» THE PROBLEM: Each line from the one containing "# Copy your game files into this folder" onward, through the end of the entries, is to be transcribed exactly; nothing else is to be included.

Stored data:
+--

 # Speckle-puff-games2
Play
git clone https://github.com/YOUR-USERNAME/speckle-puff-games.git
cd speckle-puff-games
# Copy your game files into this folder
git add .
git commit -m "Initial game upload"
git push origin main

+--

» WORKED SOLUTION:
# Copy your game files into this folder
git add .
git commit -m "Initial game upload"
git push origin main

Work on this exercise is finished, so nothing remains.